0

I have to download MANY compressed bz2-files and unzip them for further processing. Downloading is I/O bound, unzipping is CPU bound. So I thought I might be best off combining a ThreadPoolExecutor with a ProcessPoolExecutor. To be clear on this: I don't want to wait with the unzipping until all files are downloaded. I rather want to use my CPU resources while other files are still being downloaded. I read this thread, but it doesn't seem useful to me. I have this code:

import bz2
import requests
from concurrent import futures
from io import BytesIO

class Source:
    
    def __init__(self, url):
        self.url = url
        self.compressed = None
        self.binary = None
        
    def download(self):
        print(f'Start downloading {self.url}')
        req = requests.get(self.url, timeout=5)
        self.compressed = req.content
        print(f'Finished downloading {self.url}')
        return self
    
    def unzip(self):
        print(f'Start unzipping {self.url}')
        with bz2.open(BytesIO(self.compressed), 'rb') as file:
            self.binary = file.read() 
        print(f'Finished unzipping {self.url}')
        return self
    
list_sources_init = [Source(url) for url in list_urls]

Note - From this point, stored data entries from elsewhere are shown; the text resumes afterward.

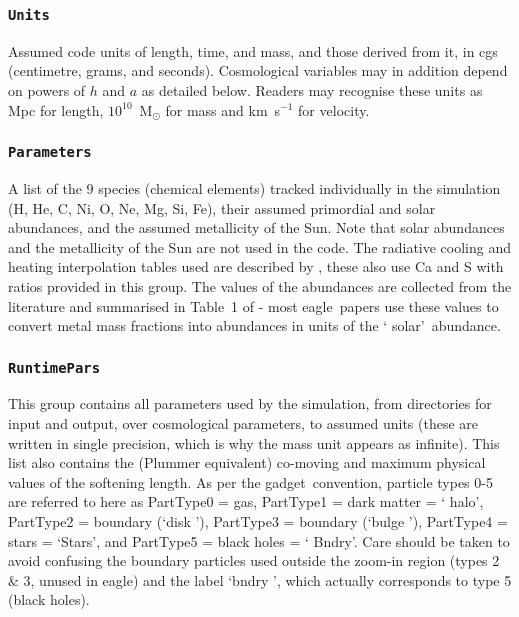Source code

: \documentclass[10pt, a4paper]{article}
\newcommand{\eagle}{{\sc eagle}}
\newcommand{\gadget}{{\sc gadget}}
\begin{document}
\subsubsection{\texttt{Units}}
Assumed code units of length, time, and mass, and those derived from it, in cgs
(centimetre, grams, and seconds). Cosmological variables may in addition
depend on powers of $h$ and $a$ as detailed below. Readers may recognise these
units as Mpc for length, $10^{10}$~M$_\odot$ for mass and km~s$^{-1}$ for
velocity.

\subsubsection{\texttt{Parameters}} A list of the 9 species (chemical elements)
tracked individually in the simulation (H, He, C, Ni, O, Ne, Mg, Si, Fe), their
assumed primordial and solar abundances, and the assumed metallicity of the
Sun. Note that solar abundances and the metallicity of the Sun are not used in
the code. The radiative cooling and heating interpolation tables used are
described by \cite{2009MNRAS.393...99W}, these also use Ca and S with ratios provided in
this group. The values of the abundances are collected from the literature and
summarised in Table~1 of \cite{2009MNRAS.393...99W} - most \eagle\ papers use these
values to convert metal mass fractions into abundances in units of the \lq
solar\rq\ abundance.

\subsubsection{\texttt{RuntimePars}}
This group contains all parameters used by the simulation, from directories for
input and output, over cosmological parameters, to assumed units (these are
written in single precision, which is why the mass unit appears as infinite).
This list also contains the (Plummer equivalent) co-moving and maximum physical
values of the softening length. As per the \gadget\ convention, particle types
0-5 are referred to here as PartType0 = gas, PartType1 = dark matter = \lq
halo\rq, PartType2 = boundary (\lq disk \rq), PartType3 = boundary (\lq bulge \rq), PartType4 = stars = \lq Stars\rq, and PartType5 = black holes = \lq
Bndry\rq. Care should be taken to avoid confusing the boundary particles used
outside the zoom-in region (types 2 \& 3, unused in \eagle) and the label \lq bndry \rq,
which actually corresponds to type 5 (black holes).
\end{document}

with futures.ThreadPoolExecutor() as executor_threads, futures.ProcessPoolExecutor() as executor_processes:
    list_futures_after_download = [
        executor_threads.submit(source.download)  
        for source in list_sources_init
    ]
    list_futures_after_unzip = []
    for future in futures.as_completed(list_futures_after_download):
        source = future.result()
        list_futures_after_unzip.append(executor_processes.submit(source.unzip))
            
list_sources_unzipped = [future.result() for future in list_futures_after_unzip]

This works, but it seems a bit fishy. Furthermore, I wonder why the elements in list_sources_init do not get downloaded. In the first place I planned to get along with this list only and perform the parallel action on its elements. Now I ended up with 3 lists, partially containing the same data. Most painfully is that the compressed data is stored in list_futures_after_download as well as in list_futures_after_unzip.

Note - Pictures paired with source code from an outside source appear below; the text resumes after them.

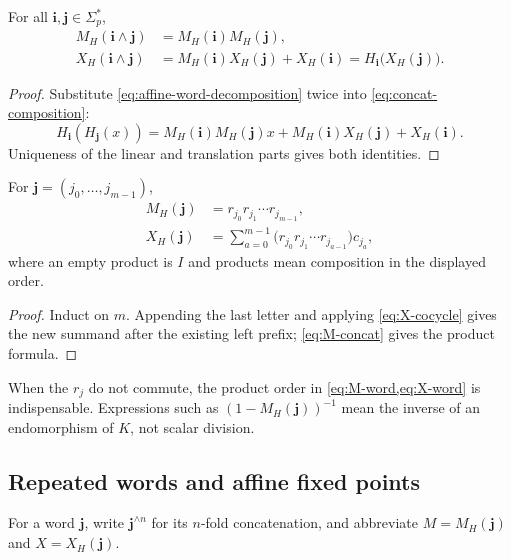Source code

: \begin{proposition}
\label{prop:affine-concatenation}
For all $\mathbf i,\mathbf j\in\Sigma_p^*$,
\begin{align}
 M_H(\mathbf i\wedge\mathbf j)
   &=M_H(\mathbf i)M_H(\mathbf j),\label{eq:M-concat}\\
 X_H(\mathbf i\wedge\mathbf j)
   &=M_H(\mathbf i)X_H(\mathbf j)+X_H(\mathbf i)
     =H_{\mathbf i}\bigl(X_H(\mathbf j)\bigr).
     \label{eq:X-cocycle}
\end{align}
\end{proposition}

\begin{proof}
Substitute \cref{eq:affine-word-decomposition} twice into
\cref{eq:concat-composition}:
\[
 H_{\mathbf i}(H_{\mathbf j}(x))
 =M_H(\mathbf i)M_H(\mathbf j)x
  +M_H(\mathbf i)X_H(\mathbf j)+X_H(\mathbf i).
\]
Uniqueness of the linear and translation parts gives both identities.
\end{proof}

\begin{corollary}
\label{cor:closed-word-formulas}
For $\mathbf j=(j_0,\ldots,j_{m-1})$,
\begin{align}
 M_H(\mathbf j)
   &=r_{j_0}r_{j_1}\cdots r_{j_{m-1}},\label{eq:M-word}\\
 X_H(\mathbf j)
   &=\sum_{a=0}^{m-1}
       \bigl(r_{j_0}r_{j_1}\cdots r_{j_{a-1}}\bigr)c_{j_a},
       \label{eq:X-word}
\end{align}
where an empty product is $I$ and products mean composition in the displayed
order.
\end{corollary}

\begin{proof}
Induct on $m$.  Appending the last letter and applying
\cref{eq:X-cocycle} gives the new summand after the existing left prefix;
\cref{eq:M-concat} gives the product formula.
\end{proof}

When the $r_j$ do not commute, the product order in
\cref{eq:M-word,eq:X-word} is indispensable.  Expressions such as
$(1-M_H(\mathbf j))^{-1}$ mean the inverse of an endomorphism of $K$, not
scalar division.

\subsection{Repeated words and affine fixed points}

For a word $\mathbf j$, write $\mathbf j^{\wedge n}$ for its $n$-fold
concatenation, and abbreviate $M=M_H(\mathbf j)$ and $X=X_H(\mathbf j)$.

I guess there is a better way to do it. But how?

Durtal
  • 1,063
  • 3
  • 11
  • If you have working code and are looking for general, open-ended improvements your question is more appropriate for [CodeReview](https://codereview.stackexchange.com) – be sure to check their [question guide](https://codereview.meta.stackexchange.com/questions/2436/how-to-get-the-best-value-out-of-code-review-asking-questions) first, though. – MisterMiyagi Sep 21 '21 at 08:45
  • I see no reason to use threads here. Just do the download and unzipping in each sub-process –  Sep 21 '21 at 09:10

1 Answers1

2

This is more concise. I see no benefit in using threads for this:-

from multiprocessing import Pool, freeze_support
import requests
import bz2
from io import BytesIO

URL_LIST = []

def processURL(url):
    try:
        with requests.Session() as session:
            r = session.get(url, timeout=5)
            r.raise_for_status()
            with bz2.open(BytesIO(r.content), 'rb') as data:
                return data.read()
    except Exception:
        pass # will implicitly return None


def main():
    with Pool() as pool:
        results = pool.map(processURL, URL_LIST)
        for r in results:
            print(r)


if __name__ == '__main__':
    freeze_support()
    main()